Lucrécia sentou-se, cuspiu para o chão e em seguida deitou-lhe a língua de fora. Giovanni deixou-se ficar, estatelado, com a cara meio escondida nas plantas emaranhadas; ergueu uma sobrancelha e fez-lhe um sorriso trocista. Lucrécia atirou-se a ele, mas o rapaz agarrou-a pelo pé, fê-la cair de costas, e ambos ficaram estiraçados no meio da vegetação, a rir sem motivo. Uma voz ao longe sobressaltou-os. Lucrécia! Olharam um para o outro. Lucrécia, cara, onde estás? Suspirando, Lucrécia disse: Tenho de ir..., já devia estar de volta há horas. Anda comigo, Vanni. O rapaz levantou-se de um salto, todo ele pernalta como uma marioneta ansiosa, e estendeu os braços para ajudar a prima a erguer-se. Ela pegou-lhe na mão e levantou-se, sorridente, mas, para sua surpresa, Giovanni não retribuiu o sorriso. Em contrapartida, franziu um pouco o sobrolho, de repente ficou atrapalhado e constrangido, esfregou os olhos com o punho e corou.
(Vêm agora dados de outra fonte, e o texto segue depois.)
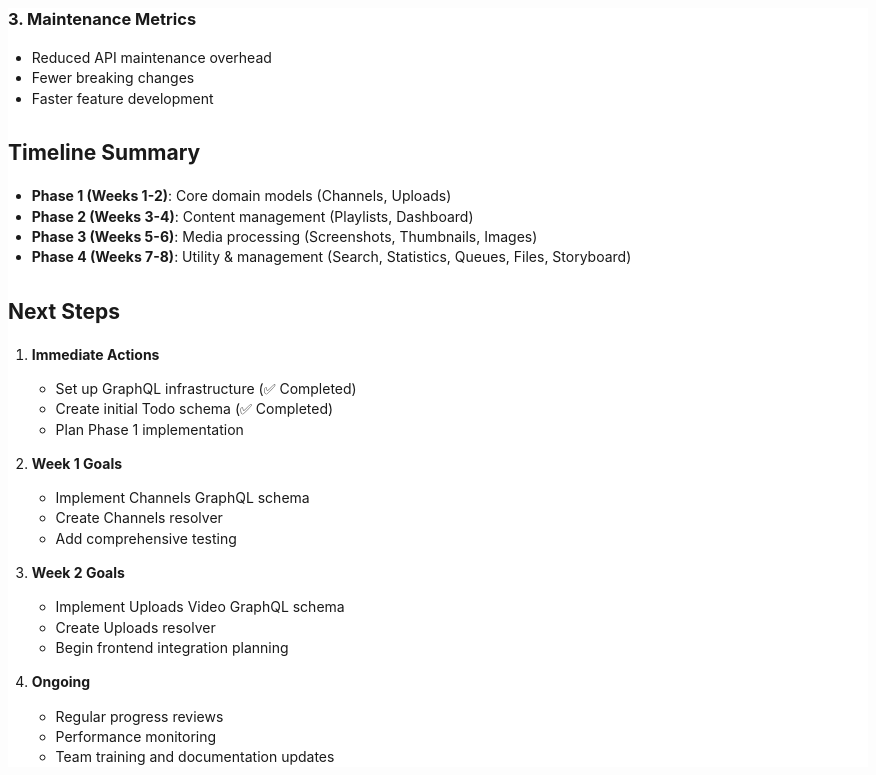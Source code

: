### 3. **Maintenance Metrics**

- Reduced API maintenance overhead
- Fewer breaking changes
- Faster feature development

## Timeline Summary

- **Phase 1 (Weeks 1-2)**: Core domain models (Channels, Uploads)
- **Phase 2 (Weeks 3-4)**: Content management (Playlists, Dashboard)
- **Phase 3 (Weeks 5-6)**: Media processing (Screenshots, Thumbnails, Images)
- **Phase 4 (Weeks 7-8)**: Utility & management (Search, Statistics, Queues, Files, Storyboard)

## Next Steps

1. **Immediate Actions**

   - Set up GraphQL infrastructure (✅ Completed)
   - Create initial Todo schema (✅ Completed)
   - Plan Phase 1 implementation

2. **Week 1 Goals**

   - Implement Channels GraphQL schema
   - Create Channels resolver
   - Add comprehensive testing

3. **Week 2 Goals**

   - Implement Uploads Video GraphQL schema
   - Create Uploads resolver
   - Begin frontend integration planning

4. **Ongoing**
   - Regular progress reviews
   - Performance monitoring
   - Team training and documentation updates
A voz fez-se ouvir outra vez.
Lucrécia passou os dedos pelos cabelos e encontrou terra agarrada à testa; afastou-a e examinou a sujidade alojada debaixo das unhas. Virou as mãos. Tinha as palmas esfoladas e sujas das ervas e rasgara mais um vestido: o grande rasgão no sítio da anca não era do género daqueles que se podiam consertar. Com o tecido roto a esvoaçar, começou a dirigir-se para à casa na companhia do primo. A Giulietta vai zangar-se comigo outra vez, Vanni, disse. Ela acha que eu devia... Lucrécia fez uma voz mais grave e uma careta, imitando o ar solene e o nariz adunco da ama, comportar-me como uma herdeira Médici, com uns impressionantes dezasseis anos. Empinou o queixo, em jeito de troça, e a expressão de Giovanni desanuviou-se outra vez». In Gabrielle Kimm, A sua Última Duquesa, O que aconteceu a Lucrécia de Médici?, 2010, tradução de Maria Duarte, Planeta Manuscrito, Lisboa, 2012, ISBN 978-989-657-328-7.